INSTRUCTIONS FOR THE TASK = Work out the count of lines in the listing below that include "karya". Give that count alone.

MATERIAL TO PROCESS =
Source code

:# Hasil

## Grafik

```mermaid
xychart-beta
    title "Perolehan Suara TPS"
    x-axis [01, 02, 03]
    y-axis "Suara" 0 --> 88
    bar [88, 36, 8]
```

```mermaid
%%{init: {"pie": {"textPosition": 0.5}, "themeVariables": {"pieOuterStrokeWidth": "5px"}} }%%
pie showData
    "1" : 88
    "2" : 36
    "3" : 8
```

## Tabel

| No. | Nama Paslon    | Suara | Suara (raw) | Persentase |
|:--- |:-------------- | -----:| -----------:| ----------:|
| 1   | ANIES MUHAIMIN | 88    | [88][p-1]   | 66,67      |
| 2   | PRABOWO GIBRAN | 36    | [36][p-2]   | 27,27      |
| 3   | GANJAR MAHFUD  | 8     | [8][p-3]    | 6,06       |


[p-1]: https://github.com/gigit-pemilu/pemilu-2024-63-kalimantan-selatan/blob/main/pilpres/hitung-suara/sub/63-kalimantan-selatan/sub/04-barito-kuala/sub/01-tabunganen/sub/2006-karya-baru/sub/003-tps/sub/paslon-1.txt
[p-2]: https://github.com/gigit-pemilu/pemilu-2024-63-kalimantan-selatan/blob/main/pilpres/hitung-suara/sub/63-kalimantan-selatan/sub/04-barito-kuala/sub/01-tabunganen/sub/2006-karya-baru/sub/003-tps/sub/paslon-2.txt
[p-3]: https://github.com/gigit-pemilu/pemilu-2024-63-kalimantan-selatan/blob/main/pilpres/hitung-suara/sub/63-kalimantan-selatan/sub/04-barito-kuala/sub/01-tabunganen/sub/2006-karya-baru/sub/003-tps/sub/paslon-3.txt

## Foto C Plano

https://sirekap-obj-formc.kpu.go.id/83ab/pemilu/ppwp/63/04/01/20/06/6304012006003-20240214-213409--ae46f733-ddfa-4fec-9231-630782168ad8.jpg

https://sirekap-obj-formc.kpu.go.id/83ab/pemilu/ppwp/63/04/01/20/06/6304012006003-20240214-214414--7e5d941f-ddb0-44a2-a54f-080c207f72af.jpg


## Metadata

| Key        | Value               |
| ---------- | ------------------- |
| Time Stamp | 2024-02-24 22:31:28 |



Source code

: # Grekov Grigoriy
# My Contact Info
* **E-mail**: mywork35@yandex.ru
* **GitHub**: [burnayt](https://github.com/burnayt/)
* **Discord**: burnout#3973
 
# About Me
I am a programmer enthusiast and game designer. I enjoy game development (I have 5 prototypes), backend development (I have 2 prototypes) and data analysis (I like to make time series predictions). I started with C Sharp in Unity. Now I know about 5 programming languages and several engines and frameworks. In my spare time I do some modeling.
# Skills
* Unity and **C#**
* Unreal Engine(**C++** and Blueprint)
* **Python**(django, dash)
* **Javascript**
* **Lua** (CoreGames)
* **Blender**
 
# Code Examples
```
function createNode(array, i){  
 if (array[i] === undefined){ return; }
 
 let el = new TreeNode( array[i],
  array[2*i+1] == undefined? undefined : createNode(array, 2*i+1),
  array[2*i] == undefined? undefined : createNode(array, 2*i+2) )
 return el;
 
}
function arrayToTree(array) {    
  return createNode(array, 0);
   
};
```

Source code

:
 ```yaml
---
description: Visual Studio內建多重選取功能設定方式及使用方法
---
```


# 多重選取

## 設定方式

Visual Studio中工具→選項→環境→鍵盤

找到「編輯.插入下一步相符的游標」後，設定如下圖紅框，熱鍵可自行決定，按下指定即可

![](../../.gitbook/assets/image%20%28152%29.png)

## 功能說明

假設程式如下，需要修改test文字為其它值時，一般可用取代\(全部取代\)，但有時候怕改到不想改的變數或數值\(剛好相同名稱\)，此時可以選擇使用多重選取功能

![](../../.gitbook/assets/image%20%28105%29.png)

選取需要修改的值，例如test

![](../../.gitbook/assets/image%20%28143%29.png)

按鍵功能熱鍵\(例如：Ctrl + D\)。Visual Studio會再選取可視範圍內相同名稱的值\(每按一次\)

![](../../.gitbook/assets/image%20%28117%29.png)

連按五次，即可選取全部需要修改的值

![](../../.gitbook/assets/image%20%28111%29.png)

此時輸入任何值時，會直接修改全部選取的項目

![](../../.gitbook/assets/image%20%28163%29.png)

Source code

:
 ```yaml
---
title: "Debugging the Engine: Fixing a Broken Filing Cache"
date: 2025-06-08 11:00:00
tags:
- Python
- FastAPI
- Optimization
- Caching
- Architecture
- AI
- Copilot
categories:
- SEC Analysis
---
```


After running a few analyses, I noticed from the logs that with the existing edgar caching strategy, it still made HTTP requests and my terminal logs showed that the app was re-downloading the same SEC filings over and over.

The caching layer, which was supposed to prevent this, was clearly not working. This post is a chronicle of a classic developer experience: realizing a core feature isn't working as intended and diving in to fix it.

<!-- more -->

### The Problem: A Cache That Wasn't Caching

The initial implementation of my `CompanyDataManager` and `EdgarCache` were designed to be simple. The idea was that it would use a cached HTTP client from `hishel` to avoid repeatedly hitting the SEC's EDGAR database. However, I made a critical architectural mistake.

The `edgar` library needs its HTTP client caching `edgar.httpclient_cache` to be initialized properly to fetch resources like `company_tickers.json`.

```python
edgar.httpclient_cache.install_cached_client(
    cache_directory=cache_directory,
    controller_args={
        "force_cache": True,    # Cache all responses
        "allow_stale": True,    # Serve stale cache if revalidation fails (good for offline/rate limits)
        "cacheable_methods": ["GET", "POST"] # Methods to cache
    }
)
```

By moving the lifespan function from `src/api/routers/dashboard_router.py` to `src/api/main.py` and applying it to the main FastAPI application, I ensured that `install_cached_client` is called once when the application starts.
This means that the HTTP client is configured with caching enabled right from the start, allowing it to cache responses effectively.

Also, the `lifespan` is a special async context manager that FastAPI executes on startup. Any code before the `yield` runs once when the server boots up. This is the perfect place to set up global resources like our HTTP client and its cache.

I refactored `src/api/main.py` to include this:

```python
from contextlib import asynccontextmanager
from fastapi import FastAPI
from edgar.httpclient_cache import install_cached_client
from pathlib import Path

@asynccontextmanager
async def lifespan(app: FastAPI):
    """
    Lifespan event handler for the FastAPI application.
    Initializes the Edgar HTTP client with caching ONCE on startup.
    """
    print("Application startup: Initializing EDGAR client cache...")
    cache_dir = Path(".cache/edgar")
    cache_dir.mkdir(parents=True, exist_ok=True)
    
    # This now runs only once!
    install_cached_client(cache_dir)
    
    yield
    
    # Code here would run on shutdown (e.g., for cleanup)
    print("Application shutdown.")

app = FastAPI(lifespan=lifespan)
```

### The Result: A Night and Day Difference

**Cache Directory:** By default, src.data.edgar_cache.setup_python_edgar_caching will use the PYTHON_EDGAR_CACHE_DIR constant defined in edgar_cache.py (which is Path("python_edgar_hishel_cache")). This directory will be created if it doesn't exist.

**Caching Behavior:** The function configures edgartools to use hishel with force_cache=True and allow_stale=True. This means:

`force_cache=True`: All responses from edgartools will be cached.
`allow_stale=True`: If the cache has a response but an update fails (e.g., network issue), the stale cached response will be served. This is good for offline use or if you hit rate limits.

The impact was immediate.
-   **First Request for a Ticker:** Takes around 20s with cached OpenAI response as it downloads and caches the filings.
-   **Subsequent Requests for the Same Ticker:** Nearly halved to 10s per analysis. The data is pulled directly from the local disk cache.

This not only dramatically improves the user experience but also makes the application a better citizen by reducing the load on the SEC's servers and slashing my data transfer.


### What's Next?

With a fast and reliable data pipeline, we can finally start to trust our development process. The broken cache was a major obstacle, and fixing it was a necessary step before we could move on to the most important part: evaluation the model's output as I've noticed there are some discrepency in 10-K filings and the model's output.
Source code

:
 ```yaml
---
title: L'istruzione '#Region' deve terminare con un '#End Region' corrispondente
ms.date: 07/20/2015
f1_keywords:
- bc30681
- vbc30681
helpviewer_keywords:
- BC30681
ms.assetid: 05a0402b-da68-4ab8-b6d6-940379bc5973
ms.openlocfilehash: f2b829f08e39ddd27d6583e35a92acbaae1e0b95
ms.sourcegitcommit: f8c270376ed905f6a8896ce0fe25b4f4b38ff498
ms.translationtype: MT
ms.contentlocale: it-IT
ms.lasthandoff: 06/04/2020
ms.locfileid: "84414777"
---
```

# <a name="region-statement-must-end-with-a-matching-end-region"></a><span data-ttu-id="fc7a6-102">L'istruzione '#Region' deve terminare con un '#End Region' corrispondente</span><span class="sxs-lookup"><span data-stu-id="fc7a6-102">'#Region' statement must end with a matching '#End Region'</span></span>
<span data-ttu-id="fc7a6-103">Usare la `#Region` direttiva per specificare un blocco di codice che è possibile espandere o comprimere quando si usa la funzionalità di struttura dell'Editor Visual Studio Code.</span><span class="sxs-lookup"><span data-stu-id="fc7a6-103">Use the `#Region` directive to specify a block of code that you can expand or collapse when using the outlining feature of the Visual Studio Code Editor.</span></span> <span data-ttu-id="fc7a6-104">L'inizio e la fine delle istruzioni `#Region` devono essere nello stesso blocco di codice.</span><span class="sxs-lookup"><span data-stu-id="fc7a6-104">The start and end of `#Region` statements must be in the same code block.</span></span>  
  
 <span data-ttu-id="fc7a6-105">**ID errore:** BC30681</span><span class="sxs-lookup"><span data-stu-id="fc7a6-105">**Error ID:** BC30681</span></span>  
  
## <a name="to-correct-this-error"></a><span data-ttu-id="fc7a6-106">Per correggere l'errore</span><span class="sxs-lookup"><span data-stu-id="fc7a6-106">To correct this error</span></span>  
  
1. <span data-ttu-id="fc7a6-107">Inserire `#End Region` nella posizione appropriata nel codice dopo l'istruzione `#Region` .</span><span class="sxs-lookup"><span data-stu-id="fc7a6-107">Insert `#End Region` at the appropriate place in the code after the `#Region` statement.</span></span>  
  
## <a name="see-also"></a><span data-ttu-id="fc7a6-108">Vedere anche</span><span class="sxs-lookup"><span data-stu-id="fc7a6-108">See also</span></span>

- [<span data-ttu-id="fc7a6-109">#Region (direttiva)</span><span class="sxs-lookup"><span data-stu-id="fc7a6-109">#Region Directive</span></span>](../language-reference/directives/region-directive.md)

ANSWER SPACE = 3